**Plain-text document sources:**
● ● ● ● ●

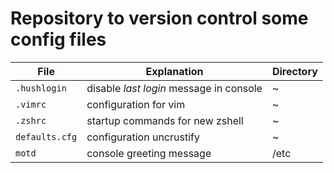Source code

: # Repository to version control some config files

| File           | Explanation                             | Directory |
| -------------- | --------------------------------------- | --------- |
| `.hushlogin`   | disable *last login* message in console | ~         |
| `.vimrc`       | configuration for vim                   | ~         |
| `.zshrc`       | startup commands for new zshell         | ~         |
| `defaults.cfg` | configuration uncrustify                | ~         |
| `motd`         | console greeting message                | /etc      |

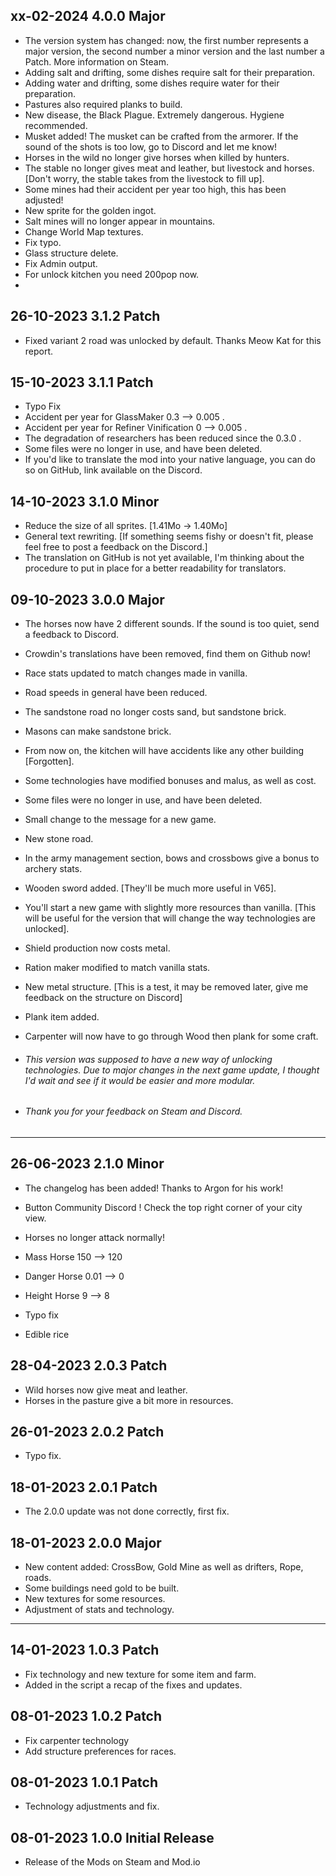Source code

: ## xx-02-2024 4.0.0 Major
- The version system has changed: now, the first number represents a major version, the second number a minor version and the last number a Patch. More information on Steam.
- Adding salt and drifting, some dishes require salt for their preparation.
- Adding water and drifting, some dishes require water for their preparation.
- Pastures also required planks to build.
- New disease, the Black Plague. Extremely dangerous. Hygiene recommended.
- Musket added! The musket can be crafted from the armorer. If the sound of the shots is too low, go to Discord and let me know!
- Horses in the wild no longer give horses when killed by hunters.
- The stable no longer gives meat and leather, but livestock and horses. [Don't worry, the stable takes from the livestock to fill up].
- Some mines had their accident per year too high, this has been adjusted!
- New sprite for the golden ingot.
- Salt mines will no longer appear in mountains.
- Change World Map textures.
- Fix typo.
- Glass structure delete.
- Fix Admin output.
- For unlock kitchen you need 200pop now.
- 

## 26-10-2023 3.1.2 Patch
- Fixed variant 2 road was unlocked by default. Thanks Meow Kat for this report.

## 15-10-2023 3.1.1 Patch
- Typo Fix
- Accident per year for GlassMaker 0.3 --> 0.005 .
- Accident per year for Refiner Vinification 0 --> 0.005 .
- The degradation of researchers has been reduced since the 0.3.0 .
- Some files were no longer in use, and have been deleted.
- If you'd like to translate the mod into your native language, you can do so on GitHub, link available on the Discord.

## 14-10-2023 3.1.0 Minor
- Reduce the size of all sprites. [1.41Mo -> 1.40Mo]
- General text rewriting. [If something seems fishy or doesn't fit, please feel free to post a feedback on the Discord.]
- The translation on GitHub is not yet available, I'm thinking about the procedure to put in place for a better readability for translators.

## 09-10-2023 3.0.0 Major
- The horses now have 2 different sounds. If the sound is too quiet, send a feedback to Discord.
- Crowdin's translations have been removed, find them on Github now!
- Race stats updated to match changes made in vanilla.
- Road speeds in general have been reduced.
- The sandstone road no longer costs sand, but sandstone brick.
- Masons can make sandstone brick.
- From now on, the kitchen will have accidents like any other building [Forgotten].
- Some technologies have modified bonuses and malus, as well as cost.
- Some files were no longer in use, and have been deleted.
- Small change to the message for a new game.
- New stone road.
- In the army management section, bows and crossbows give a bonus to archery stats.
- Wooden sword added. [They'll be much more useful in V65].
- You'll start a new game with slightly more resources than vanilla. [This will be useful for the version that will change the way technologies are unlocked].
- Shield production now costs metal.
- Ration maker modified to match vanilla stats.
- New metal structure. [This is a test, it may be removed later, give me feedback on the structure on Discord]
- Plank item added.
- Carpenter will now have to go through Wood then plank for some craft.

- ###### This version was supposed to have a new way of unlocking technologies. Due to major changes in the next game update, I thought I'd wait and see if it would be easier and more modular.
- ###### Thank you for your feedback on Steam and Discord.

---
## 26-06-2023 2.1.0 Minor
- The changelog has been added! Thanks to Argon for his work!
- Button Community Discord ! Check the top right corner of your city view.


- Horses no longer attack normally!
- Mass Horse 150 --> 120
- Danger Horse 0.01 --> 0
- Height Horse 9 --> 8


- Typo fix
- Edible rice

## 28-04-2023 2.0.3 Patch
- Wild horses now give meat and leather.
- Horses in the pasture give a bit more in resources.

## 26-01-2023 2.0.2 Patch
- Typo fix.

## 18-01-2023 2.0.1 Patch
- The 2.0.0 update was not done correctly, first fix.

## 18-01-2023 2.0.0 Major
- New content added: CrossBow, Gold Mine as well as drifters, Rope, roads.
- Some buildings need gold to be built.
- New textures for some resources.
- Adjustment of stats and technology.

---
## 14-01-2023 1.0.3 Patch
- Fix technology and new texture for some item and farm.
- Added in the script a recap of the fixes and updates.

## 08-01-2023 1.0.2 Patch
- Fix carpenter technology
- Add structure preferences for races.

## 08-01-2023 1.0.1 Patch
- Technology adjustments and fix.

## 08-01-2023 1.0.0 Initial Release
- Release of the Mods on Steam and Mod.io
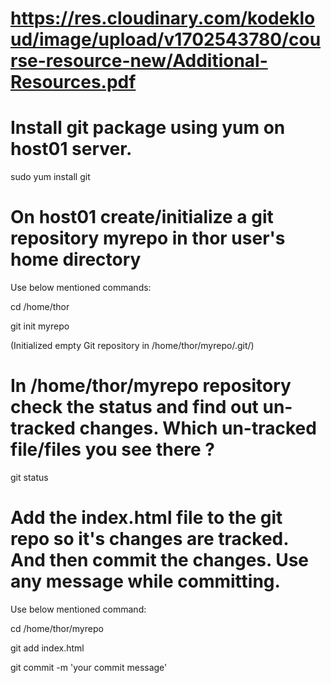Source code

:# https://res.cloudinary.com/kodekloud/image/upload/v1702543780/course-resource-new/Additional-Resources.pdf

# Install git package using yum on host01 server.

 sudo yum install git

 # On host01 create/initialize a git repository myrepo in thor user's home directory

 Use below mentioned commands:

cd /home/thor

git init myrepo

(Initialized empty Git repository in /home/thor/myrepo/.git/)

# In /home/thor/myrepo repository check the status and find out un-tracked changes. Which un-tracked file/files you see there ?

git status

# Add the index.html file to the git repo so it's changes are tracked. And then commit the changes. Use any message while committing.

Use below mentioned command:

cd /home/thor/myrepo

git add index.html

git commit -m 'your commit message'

● ● ● ● ●

**HOW TO COMPLETE THIS TASK:** Only lines belong in the copy: transcribe those from the start of the data through the line that contains "- New disease, the", and skip the pictures.

**OUTPUT:**
Source code

: # Repository to version control some config files

| File           | Explanation                             | Directory |
| -------------- | --------------------------------------- | --------- |
| `.hushlogin`   | disable *last login* message in console | ~         |
| `.vimrc`       | configuration for vim                   | ~         |
| `.zshrc`       | startup commands for new zshell         | ~         |
| `defaults.cfg` | configuration uncrustify                | ~         |
| `motd`         | console greeting message                | /etc      |

Source code

: ## xx-02-2024 4.0.0 Major
- The version system has changed: now, the first number represents a major version, the second number a minor version and the last number a Patch. More information on Steam.
- Adding salt and drifting, some dishes require salt for their preparation.
- Adding water and drifting, some dishes require water for their preparation.
- Pastures also required planks to build.
- New disease, the Black Plague. Extremely dangerous. Hygiene recommended.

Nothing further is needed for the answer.